Beneficial effects of combined thromboxane synthase inhibition/receptor blockade with CGS 22652 in a canine model of coronary thrombosis.

Various antiplatelet agents were examined for their effectiveness as adjuncts to thrombolytic therapy in a canine model of thrombin-induced coronary thrombosis. Aspirin (5 mg/kg i.v. bolus), CGS 15435A (thromboxane synthase inhibitor (TxSI), 0.1 mg/kg i.v. bolus +0.04 mg/kg per h) and BM 13.505 (thromboxane receptor antagonist (TxRA), 0.5 mg/kg i.v. bolus +0.2 mg/kg per h) administered concurrently with streptokinase (750,000 units/h) were examined for their effects on reperfusion and reocclusion, as were a combination therapy with CGS 15435A + BM 13.505 or the dual TxRA/TxSI inhibitor, CGS 22652 (1 mg/kg i.v. bolus +0.4 mg/kg per h).
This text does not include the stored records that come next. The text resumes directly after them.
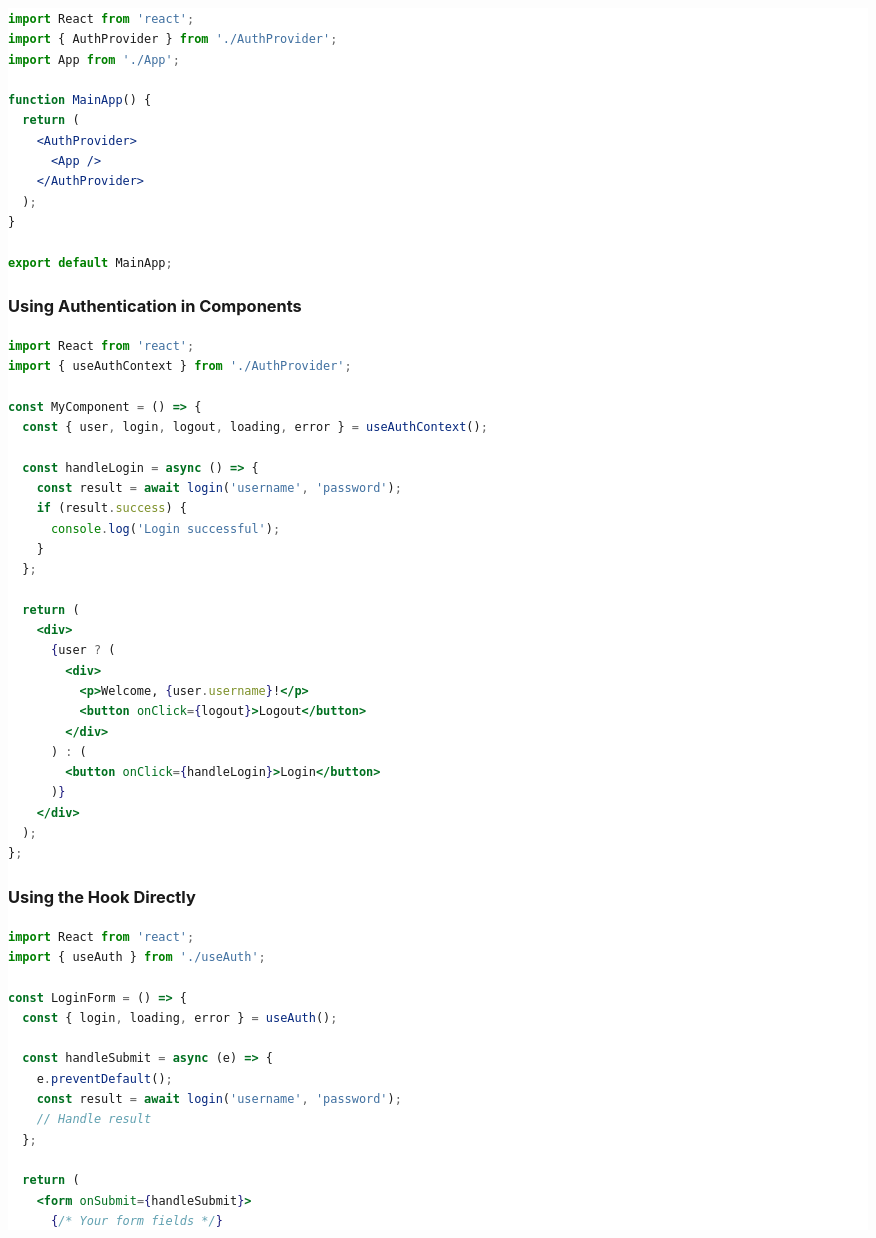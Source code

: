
 ```jsx
import React from 'react';
import { AuthProvider } from './AuthProvider';
import App from './App';

function MainApp() {
  return (
    <AuthProvider>
      <App />
    </AuthProvider>
  );
}

export default MainApp;
```

### Using Authentication in Components

```jsx
import React from 'react';
import { useAuthContext } from './AuthProvider';

const MyComponent = () => {
  const { user, login, logout, loading, error } = useAuthContext();

  const handleLogin = async () => {
    const result = await login('username', 'password');
    if (result.success) {
      console.log('Login successful');
    }
  };

  return (
    <div>
      {user ? (
        <div>
          <p>Welcome, {user.username}!</p>
          <button onClick={logout}>Logout</button>
        </div>
      ) : (
        <button onClick={handleLogin}>Login</button>
      )}
    </div>
  );
};
```

### Using the Hook Directly

```jsx
import React from 'react';
import { useAuth } from './useAuth';

const LoginForm = () => {
  const { login, loading, error } = useAuth();

  const handleSubmit = async (e) => {
    e.preventDefault();
    const result = await login('username', 'password');
    // Handle result
  };

  return (
    <form onSubmit={handleSubmit}>
      {/* Your form fields */}
```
All dogs received heparin (150 U/kg bolus + 50 U/kg per h) throughout the experimental protocol. Survival analysis at reperfusion indicated that thrombolysis was significantly improved in dogs treated with CGS 15435A, BM 13.505, CGS 15435A+BM 13.505 or CGS 22652 over that of vehicle-treated animals. Both dual inhibitor groups and the BM 13.505 group were significantly different from aspirin. Aspirin-treated dogs were not different from vehicle. Otherwise, all treatments differed from the vehicle-treated group at reocclusion. Time and incidence of reocclusion for CGS 22652 was significantly improved over that of BM 13.505. Residual thrombus weight was significantly reduced in the CGS 22652-treated and BM 13.505 + CGS 15435A-treated animals. These findings demonstrate that streptokinase-induced thrombolysis is accompanied by TxA2/prostaglandin H2 synthesis and platelet activation and suggest a role for platelet activation during reocclusion following clot lysis. These studies also show it is possible to combine the beneficial effects of both a TxRA and TxSI into a single chemical entity, CGS 22652, which, when administered as adjunctive therapy to streptokinase, results in an apparent synergistic antithrombotic effect.